ABSTRACT

In 1962, the German political philosopher Theodor W. Adorno memorably wrote that “[l]ike every philosophical term, ‘progress’ has its equivocations; and as in any such term, these equivocations also register a commonality. What at this time should be understood by the term ‘progress’ one knows vaguely, but precisely: for just this reason one cannot apply the concept roughly enough. To use the term pedantically merely cheats it out of what it promises: an answer to the doubt and the hope that things will finally get better, that people will at last be able to breathe a sigh of relief.”1 Certainly it is impossible to breathe such a sigh of relief in these terrible times. Shortly after September 11, the United States declared that “we” were at war with the “axis of evil,” including but hardly excluded to Al-Qaeda. Since then, “we” have bombed Afghanistan and conquered Iraq. I put “we” in quotation marks because I was one of the hundreds of thousands who marched and protested week after week, month after month, with the hope that war could be avoided. There was reason to hope, after all, because the UN’s weapons inspectors dutifully reported that Iraq did not pose a national security threat to the United States. But facts have not mattered much to the Bush administration. And “we” are not to be bothered by them either. Anyone who boorishly insists on facts is un-American and reminded that “we” are at war. Bush has declared that the war against Iraq is now officially over but not the real war.
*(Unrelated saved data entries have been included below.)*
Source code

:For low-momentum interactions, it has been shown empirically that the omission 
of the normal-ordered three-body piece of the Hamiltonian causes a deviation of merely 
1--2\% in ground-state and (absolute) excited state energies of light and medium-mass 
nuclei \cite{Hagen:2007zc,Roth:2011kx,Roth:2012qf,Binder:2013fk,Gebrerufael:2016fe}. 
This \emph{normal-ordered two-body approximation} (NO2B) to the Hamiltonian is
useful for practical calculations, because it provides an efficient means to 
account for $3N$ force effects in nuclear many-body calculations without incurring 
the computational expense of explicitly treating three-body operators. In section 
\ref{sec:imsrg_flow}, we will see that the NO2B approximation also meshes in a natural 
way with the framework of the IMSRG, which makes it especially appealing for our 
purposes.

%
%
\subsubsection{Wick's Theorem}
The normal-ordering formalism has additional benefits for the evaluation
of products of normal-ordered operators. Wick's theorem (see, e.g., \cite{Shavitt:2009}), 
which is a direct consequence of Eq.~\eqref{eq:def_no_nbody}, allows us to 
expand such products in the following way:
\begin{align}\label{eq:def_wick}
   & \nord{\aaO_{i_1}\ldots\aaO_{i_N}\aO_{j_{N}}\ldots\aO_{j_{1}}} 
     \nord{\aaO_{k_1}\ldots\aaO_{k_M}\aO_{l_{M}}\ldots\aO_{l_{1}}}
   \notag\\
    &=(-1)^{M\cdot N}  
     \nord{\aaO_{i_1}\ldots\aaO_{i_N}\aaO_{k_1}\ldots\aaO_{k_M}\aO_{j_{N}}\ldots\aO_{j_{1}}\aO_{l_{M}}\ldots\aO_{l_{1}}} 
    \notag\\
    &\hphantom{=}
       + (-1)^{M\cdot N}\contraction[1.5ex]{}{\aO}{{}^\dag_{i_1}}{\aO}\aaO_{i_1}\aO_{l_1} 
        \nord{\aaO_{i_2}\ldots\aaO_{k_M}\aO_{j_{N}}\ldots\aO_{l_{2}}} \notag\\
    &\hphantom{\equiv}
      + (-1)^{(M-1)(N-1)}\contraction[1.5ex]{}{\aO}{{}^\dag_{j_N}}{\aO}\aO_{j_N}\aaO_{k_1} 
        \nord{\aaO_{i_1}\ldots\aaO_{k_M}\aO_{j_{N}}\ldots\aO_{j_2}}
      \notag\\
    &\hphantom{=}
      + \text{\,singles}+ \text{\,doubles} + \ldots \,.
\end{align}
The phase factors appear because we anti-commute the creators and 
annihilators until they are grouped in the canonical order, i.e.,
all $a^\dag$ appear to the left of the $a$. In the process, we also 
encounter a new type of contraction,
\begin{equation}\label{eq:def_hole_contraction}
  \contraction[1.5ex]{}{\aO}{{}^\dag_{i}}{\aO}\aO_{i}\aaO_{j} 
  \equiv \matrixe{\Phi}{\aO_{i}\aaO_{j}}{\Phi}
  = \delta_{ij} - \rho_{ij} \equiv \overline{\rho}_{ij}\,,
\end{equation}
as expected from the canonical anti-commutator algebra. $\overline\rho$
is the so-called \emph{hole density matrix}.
The other one. The big one. The infinite war on terror. Iraq is just one battlefield, and in that battelfield, the war is clearly not over. How can anyone breathe a sigh of relief when the battles in Iraq continue to intensify and we are told there soon will be other battlefields? It has never been more difficult to believe in the ideal of progress-an ideal whose history is not that pretty, bound up as it is with imperialism and war.